» Problem details: Filter the listing below down to the lines with the word "after" and copy those.

------------------------------

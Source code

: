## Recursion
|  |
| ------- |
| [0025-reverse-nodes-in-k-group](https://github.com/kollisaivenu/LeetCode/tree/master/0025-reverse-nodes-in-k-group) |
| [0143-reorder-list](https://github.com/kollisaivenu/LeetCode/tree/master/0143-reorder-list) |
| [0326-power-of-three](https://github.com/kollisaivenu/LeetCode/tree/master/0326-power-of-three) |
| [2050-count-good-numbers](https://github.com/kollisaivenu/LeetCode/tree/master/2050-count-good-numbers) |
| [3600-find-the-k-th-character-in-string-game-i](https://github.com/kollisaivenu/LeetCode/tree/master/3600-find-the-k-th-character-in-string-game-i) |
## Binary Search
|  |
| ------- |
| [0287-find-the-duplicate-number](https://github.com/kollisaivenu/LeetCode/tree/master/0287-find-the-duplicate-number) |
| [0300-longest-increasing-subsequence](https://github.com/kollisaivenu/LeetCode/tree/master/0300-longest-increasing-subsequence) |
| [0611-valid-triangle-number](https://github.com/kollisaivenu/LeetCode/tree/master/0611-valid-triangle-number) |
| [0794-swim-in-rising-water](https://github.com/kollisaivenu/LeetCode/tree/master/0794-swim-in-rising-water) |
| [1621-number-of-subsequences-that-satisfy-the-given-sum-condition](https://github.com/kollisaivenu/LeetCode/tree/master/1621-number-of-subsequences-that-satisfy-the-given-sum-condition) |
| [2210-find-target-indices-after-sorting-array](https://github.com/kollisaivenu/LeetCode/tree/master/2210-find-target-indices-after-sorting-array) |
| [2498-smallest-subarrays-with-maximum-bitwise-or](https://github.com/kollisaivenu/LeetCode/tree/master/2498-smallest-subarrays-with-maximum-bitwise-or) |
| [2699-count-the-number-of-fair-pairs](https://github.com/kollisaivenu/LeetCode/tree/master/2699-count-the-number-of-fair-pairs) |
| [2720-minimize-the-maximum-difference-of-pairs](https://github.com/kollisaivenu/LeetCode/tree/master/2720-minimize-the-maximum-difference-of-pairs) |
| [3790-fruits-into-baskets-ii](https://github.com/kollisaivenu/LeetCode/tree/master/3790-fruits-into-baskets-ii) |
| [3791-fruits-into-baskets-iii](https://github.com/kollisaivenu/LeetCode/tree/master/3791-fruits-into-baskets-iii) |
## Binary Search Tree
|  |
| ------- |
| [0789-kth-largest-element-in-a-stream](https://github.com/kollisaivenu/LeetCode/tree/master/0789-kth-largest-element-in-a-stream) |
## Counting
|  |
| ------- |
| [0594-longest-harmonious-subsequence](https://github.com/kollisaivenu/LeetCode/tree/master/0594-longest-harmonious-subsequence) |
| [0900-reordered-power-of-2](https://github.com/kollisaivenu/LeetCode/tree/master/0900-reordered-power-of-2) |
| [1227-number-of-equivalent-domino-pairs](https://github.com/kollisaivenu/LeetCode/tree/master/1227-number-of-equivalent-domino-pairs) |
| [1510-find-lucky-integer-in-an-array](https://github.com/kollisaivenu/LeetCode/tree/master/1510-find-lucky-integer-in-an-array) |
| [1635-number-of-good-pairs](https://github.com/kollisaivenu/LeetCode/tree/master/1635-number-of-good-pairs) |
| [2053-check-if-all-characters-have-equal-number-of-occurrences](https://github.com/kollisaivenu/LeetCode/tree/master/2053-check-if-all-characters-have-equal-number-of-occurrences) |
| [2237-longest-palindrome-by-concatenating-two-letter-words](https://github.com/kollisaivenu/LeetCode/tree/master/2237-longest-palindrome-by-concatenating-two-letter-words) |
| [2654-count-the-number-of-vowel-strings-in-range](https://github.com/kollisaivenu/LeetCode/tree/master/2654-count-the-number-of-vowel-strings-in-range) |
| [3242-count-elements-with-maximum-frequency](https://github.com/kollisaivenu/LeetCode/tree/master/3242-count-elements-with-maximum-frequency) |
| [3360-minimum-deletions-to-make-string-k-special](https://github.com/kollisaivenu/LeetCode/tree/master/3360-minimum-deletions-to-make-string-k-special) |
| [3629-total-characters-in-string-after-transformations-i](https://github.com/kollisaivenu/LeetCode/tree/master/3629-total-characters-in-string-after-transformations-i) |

------------------------------

» Task solution:
| [2210-find-target-indices-after-sorting-array](https://github.com/kollisaivenu/LeetCode/tree/master/2210-find-target-indices-after-sorting-array) |
| [3629-total-characters-in-string-after-transformations-i](https://github.com/kollisaivenu/LeetCode/tree/master/3629-total-characters-in-string-after-transformations-i) |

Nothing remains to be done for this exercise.